I'm very good friends with this girl's mother...have been since they were babies and they are now freshman in high school. However, her daughter and my daughter have never gotten along. Her daughter is actually very obnoxious, and I hate to say that but she is. She annoys my daughter to no end, pretty much acts like a five year old and my daughter can't deal with it. Neither can any of the other kids at school.
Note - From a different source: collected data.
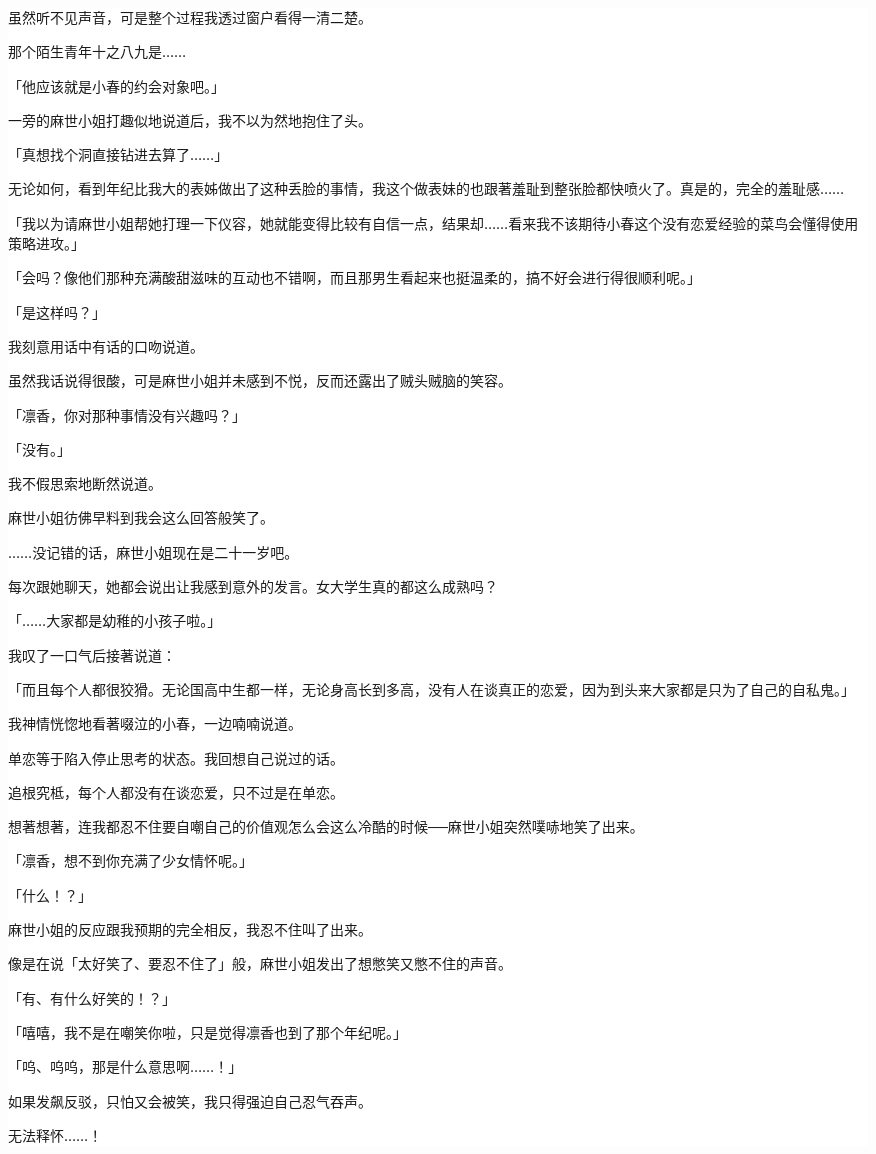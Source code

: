 虽然听不见声音，可是整个过程我透过窗户看得一清二楚。

那个陌生青年十之八九是……

「他应该就是小春的约会对象吧。」

一旁的麻世小姐打趣似地说道后，我不以为然地抱住了头。

「真想找个洞直接钻进去算了……」

无论如何，看到年纪比我大的表姊做出了这种丢脸的事情，我这个做表妹的也跟著羞耻到整张脸都快喷火了。真是的，完全的羞耻感……

「我以为请麻世小姐帮她打理一下仪容，她就能变得比较有自信一点，结果却……看来我不该期待小春这个没有恋爱经验的菜鸟会懂得使用策略进攻。」

「会吗？像他们那种充满酸甜滋味的互动也不错啊，而且那男生看起来也挺温柔的，搞不好会进行得很顺利呢。」

「是这样吗？」

我刻意用话中有话的口吻说道。

虽然我话说得很酸，可是麻世小姐并未感到不悦，反而还露出了贼头贼脑的笑容。

「凛香，你对那种事情没有兴趣吗？」

「没有。」

我不假思索地断然说道。

麻世小姐彷佛早料到我会这么回答般笑了。

……没记错的话，麻世小姐现在是二十一岁吧。

每次跟她聊天，她都会说出让我感到意外的发言。女大学生真的都这么成熟吗？

「……大家都是幼稚的小孩子啦。」

我叹了一口气后接著说道：

「而且每个人都很狡猾。无论国高中生都一样，无论身高长到多高，没有人在谈真正的恋爱，因为到头来大家都是只为了自己的自私鬼。」

我神情恍惚地看著啜泣的小春，一边喃喃说道。

单恋等于陷入停止思考的状态。我回想自己说过的话。

追根究柢，每个人都没有在谈恋爱，只不过是在单恋。

想著想著，连我都忍不住要自嘲自己的价值观怎么会这么冷酷的时候──麻世小姐突然噗哧地笑了出来。

「凛香，想不到你充满了少女情怀呢。」

「什么！？」

麻世小姐的反应跟我预期的完全相反，我忍不住叫了出来。

像是在说「太好笑了、要忍不住了」般，麻世小姐发出了想憋笑又憋不住的声音。

「有、有什么好笑的！？」

「嘻嘻，我不是在嘲笑你啦，只是觉得凛香也到了那个年纪呢。」

「呜、呜呜，那是什么意思啊……！」

如果发飙反驳，只怕又会被笑，我只得强迫自己忍气吞声。

无法释怀……！
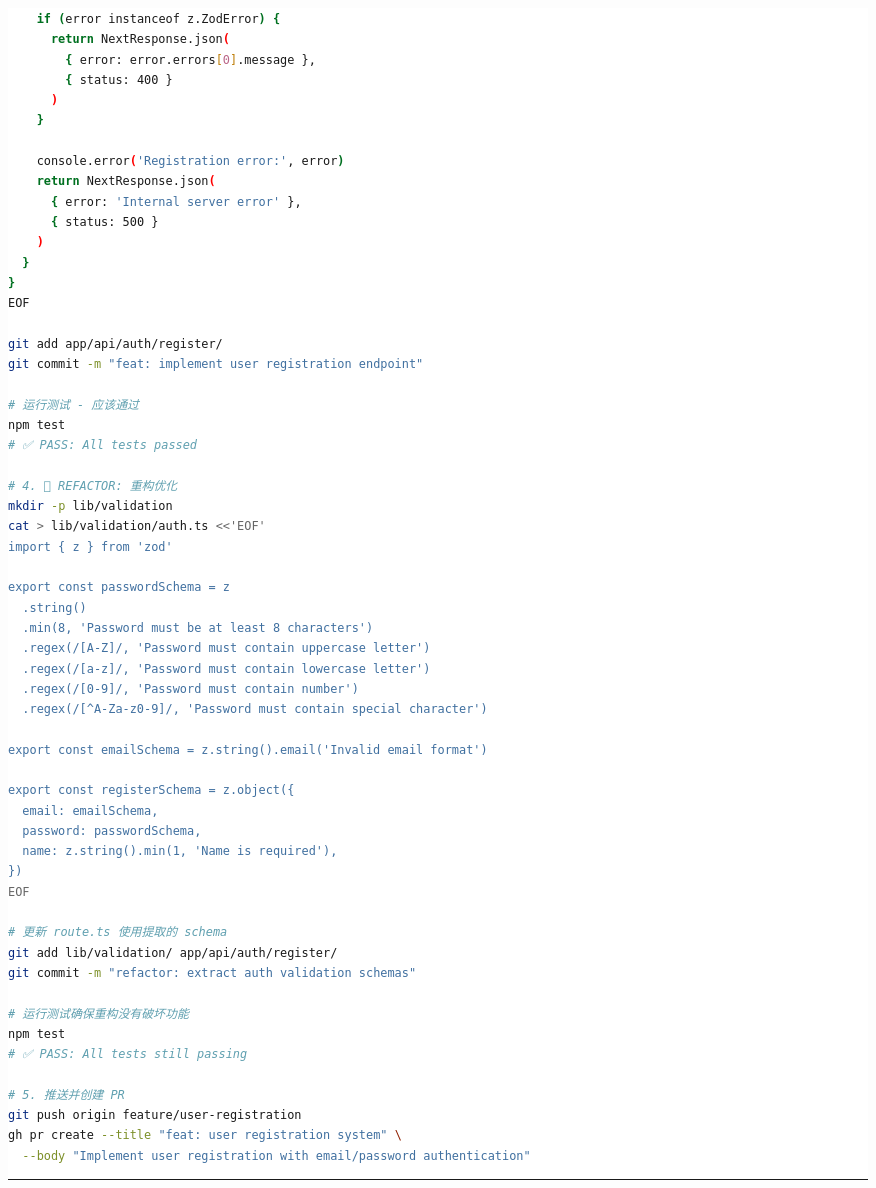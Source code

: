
 ```bash
    if (error instanceof z.ZodError) {
      return NextResponse.json(
        { error: error.errors[0].message },
        { status: 400 }
      )
    }

    console.error('Registration error:', error)
    return NextResponse.json(
      { error: 'Internal server error' },
      { status: 500 }
    )
  }
}
EOF

git add app/api/auth/register/
git commit -m "feat: implement user registration endpoint"

# 运行测试 - 应该通过
npm test
# ✅ PASS: All tests passed

# 4. 🔵 REFACTOR: 重构优化
mkdir -p lib/validation
cat > lib/validation/auth.ts <<'EOF'
import { z } from 'zod'

export const passwordSchema = z
  .string()
  .min(8, 'Password must be at least 8 characters')
  .regex(/[A-Z]/, 'Password must contain uppercase letter')
  .regex(/[a-z]/, 'Password must contain lowercase letter')
  .regex(/[0-9]/, 'Password must contain number')
  .regex(/[^A-Za-z0-9]/, 'Password must contain special character')

export const emailSchema = z.string().email('Invalid email format')

export const registerSchema = z.object({
  email: emailSchema,
  password: passwordSchema,
  name: z.string().min(1, 'Name is required'),
})
EOF

# 更新 route.ts 使用提取的 schema
git add lib/validation/ app/api/auth/register/
git commit -m "refactor: extract auth validation schemas"

# 运行测试确保重构没有破坏功能
npm test
# ✅ PASS: All tests still passing

# 5. 推送并创建 PR
git push origin feature/user-registration
gh pr create --title "feat: user registration system" \
  --body "Implement user registration with email/password authentication"
```

---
My friend knows that our daughters don't get along but she keeps trying to force her daughter on mine. As sweet as my child is, she wants nothing to do with this girl, as she drives her up a tree whenever she's around. Needless to say, this girl has no friends because she acts like a complete moron and although I've tried to get my child and her child together throughout the years, it just hasn't worked out,

I don't feel like her child should be pushed on my daughter. Tonight there was a school dance and my daughter was excited to make new friends, but of course, I get a phone call from my friend asking if her daughter could come to the dance with her. I KNEW that if I allowed her to come, she would torment my daughter all night. What should I do? I love this girl's mother dearly but my daughter is miserable when her child is around. She came crying and begging me not to call her mother back to say yes about driving. I don't want to lose my friend, but I don't want my daughter to feel miserable because this girl is being forced upon her. How do I not come off as a complete monster in all of this? Help?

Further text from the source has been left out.